(Dataset entries)
● ● ● ●
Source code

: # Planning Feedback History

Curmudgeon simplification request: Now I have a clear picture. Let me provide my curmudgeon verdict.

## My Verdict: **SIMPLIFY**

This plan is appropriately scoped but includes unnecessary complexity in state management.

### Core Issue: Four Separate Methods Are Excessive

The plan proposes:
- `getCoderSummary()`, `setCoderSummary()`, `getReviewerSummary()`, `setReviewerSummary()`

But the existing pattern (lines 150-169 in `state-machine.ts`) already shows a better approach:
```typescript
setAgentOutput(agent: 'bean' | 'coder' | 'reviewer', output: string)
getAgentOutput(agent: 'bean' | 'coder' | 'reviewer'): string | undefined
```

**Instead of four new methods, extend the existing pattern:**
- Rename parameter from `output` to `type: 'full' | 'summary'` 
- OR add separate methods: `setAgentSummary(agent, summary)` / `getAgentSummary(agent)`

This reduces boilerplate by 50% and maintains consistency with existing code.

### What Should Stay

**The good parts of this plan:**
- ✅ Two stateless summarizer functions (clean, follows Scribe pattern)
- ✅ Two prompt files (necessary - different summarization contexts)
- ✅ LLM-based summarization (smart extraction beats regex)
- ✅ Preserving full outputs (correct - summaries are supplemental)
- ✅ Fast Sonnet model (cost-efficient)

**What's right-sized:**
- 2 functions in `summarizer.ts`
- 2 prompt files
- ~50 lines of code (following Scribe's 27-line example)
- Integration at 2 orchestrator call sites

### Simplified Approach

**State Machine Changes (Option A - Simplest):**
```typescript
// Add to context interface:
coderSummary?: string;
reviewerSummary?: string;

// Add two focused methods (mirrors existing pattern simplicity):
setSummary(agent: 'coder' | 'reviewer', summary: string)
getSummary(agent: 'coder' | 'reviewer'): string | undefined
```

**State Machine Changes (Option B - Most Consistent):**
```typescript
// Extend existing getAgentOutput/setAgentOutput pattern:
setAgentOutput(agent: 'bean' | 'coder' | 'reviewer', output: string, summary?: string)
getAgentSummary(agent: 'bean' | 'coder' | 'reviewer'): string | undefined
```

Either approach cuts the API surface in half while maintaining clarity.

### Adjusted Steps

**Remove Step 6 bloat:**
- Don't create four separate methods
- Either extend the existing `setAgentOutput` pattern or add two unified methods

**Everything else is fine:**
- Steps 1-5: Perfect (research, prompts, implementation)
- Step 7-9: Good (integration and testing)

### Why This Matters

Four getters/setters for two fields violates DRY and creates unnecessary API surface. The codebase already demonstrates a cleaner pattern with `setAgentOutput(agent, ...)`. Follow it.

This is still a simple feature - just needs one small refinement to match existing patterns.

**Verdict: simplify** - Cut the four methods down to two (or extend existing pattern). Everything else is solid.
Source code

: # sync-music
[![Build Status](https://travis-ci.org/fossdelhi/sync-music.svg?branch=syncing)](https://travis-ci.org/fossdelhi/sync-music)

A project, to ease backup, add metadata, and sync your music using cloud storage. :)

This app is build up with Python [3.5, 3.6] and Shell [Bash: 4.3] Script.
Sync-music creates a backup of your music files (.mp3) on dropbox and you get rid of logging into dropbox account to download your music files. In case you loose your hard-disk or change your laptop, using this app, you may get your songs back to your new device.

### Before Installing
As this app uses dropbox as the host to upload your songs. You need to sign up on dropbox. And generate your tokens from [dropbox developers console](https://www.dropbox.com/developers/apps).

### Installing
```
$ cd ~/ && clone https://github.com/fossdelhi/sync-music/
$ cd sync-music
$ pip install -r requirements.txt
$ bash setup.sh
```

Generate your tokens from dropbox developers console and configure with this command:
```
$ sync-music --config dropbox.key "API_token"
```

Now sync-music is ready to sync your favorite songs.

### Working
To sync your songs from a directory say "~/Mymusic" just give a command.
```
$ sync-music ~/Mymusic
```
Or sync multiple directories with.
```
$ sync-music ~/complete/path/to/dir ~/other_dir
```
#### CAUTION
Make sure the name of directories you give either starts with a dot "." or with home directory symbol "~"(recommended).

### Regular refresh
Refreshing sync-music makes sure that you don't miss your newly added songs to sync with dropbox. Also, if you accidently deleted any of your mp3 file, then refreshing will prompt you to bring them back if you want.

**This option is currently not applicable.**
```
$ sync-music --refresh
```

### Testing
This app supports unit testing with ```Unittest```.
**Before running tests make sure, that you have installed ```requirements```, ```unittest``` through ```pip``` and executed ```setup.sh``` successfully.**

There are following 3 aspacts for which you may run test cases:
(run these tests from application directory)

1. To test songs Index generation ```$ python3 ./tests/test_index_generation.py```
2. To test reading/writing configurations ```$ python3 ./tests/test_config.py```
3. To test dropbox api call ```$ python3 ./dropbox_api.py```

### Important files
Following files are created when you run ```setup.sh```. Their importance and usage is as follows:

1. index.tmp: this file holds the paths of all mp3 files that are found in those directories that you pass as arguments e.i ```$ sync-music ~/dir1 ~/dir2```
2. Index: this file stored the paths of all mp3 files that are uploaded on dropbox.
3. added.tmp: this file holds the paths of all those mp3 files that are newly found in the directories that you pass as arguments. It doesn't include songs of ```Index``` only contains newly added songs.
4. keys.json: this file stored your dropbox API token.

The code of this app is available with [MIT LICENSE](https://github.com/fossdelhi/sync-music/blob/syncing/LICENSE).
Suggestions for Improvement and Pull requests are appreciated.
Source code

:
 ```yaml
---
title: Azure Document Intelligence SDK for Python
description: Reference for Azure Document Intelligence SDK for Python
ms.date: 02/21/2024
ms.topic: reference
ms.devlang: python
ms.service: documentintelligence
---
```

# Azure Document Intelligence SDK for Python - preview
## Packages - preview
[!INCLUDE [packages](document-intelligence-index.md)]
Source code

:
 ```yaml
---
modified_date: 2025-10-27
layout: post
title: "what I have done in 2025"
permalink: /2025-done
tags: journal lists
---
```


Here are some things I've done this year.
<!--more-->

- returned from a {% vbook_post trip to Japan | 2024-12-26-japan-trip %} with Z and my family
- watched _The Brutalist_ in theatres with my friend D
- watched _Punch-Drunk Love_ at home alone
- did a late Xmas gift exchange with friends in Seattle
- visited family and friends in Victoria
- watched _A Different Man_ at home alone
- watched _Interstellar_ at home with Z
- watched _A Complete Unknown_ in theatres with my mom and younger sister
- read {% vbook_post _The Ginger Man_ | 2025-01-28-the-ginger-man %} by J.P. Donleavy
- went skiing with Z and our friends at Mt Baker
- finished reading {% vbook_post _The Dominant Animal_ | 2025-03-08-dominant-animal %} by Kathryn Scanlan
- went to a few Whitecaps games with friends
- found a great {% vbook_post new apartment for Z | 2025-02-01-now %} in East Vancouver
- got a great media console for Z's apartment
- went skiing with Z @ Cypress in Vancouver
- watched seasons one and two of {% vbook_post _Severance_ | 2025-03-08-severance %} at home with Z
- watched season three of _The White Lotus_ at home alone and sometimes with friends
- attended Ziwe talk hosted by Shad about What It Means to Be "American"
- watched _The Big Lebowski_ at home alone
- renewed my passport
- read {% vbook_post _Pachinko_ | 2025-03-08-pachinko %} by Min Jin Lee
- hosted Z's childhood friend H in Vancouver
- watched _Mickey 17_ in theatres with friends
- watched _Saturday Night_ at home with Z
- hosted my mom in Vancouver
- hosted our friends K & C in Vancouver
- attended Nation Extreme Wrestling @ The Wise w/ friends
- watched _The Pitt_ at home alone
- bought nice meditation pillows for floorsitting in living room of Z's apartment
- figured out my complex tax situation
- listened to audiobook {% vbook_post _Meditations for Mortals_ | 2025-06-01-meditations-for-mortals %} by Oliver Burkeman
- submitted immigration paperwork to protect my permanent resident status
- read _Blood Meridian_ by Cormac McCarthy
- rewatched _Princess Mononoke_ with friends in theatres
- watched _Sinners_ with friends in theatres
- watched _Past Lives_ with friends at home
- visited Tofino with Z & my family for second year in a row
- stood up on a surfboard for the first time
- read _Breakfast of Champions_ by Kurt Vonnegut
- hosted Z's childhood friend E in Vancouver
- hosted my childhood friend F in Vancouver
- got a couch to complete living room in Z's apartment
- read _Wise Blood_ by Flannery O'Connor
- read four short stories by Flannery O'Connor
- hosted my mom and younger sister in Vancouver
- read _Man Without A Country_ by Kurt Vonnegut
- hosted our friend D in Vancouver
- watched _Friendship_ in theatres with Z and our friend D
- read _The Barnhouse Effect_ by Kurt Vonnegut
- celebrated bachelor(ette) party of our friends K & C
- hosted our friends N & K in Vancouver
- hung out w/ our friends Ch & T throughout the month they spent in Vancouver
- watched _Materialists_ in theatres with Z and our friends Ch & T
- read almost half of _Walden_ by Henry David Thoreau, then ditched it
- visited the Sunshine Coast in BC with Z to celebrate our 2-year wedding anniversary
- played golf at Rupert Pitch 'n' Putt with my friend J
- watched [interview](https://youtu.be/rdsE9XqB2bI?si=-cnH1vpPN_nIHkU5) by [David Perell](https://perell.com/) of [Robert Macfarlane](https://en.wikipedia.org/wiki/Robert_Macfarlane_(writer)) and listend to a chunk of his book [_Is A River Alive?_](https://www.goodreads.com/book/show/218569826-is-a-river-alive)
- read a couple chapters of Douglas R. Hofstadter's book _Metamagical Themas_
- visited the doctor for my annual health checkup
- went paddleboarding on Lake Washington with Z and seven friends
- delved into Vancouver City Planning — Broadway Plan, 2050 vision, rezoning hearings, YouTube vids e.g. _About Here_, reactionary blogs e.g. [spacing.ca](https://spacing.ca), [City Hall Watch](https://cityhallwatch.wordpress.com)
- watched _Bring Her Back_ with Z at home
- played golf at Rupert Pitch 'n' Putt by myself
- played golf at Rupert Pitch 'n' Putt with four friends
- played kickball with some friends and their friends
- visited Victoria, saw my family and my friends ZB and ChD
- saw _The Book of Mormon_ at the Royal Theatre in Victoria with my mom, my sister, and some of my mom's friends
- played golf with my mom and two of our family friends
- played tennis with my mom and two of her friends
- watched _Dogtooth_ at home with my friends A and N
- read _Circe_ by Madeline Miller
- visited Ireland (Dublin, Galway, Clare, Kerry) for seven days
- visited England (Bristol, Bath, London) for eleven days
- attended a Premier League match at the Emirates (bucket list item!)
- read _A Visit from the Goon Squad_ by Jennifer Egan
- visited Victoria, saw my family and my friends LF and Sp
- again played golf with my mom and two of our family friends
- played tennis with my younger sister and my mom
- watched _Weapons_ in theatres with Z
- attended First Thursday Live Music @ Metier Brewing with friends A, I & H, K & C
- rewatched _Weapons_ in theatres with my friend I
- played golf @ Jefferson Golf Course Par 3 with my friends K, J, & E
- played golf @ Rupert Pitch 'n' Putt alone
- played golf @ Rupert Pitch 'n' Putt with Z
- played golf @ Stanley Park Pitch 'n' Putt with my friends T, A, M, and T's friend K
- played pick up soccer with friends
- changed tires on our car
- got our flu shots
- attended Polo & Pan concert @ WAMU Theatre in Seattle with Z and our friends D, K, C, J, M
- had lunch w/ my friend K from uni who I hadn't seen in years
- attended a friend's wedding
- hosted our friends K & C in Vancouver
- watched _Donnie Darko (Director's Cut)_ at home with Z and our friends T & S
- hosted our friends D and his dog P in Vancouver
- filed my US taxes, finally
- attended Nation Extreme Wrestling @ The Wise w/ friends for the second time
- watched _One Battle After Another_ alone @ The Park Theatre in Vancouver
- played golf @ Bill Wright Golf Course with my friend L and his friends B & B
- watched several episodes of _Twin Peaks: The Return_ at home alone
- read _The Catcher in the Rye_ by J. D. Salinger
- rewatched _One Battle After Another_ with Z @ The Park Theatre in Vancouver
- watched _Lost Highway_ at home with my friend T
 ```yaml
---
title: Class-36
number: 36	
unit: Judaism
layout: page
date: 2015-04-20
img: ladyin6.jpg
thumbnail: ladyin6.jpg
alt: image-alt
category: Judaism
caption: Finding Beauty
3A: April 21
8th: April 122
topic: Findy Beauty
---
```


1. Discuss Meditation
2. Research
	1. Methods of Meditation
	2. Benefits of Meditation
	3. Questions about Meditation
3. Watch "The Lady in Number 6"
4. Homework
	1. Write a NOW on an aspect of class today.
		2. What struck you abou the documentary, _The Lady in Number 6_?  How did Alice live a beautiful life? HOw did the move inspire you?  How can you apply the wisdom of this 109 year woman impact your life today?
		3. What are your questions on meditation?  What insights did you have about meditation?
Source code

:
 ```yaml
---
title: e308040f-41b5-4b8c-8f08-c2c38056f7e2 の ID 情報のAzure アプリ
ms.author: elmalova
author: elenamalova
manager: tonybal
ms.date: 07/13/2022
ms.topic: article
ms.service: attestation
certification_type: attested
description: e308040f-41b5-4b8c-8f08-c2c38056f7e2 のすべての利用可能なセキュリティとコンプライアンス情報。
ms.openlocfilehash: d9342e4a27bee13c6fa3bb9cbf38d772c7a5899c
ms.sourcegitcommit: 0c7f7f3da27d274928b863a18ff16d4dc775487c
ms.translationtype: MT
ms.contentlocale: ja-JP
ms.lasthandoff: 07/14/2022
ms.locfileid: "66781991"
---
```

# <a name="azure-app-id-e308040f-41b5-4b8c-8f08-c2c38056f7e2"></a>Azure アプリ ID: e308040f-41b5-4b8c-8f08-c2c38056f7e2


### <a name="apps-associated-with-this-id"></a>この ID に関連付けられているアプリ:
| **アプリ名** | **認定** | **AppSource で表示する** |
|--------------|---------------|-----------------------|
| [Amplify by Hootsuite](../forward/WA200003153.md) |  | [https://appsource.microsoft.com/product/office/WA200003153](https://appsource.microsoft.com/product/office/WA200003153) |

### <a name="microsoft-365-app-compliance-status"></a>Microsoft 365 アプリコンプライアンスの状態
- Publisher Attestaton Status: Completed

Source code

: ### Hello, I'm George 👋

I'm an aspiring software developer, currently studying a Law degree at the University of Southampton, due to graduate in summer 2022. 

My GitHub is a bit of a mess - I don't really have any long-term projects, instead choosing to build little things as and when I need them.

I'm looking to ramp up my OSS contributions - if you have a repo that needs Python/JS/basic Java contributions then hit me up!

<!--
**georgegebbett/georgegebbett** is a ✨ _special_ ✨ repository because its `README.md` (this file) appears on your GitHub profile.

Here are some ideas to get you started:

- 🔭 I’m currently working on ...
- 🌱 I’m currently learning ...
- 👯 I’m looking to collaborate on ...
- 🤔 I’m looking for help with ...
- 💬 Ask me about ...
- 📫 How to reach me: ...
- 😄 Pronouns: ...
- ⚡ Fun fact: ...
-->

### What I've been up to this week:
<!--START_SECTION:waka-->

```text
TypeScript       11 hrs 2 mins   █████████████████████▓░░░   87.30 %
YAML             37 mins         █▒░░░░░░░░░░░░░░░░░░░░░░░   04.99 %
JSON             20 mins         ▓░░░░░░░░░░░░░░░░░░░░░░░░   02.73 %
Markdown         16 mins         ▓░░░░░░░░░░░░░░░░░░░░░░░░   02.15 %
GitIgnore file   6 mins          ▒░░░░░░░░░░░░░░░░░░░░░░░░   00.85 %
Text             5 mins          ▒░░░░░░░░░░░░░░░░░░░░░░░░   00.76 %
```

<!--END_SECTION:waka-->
● ● ● ●
### What you should do
Please state how many lines in the records contain the word "currently", and give only that number.

### Completed task
4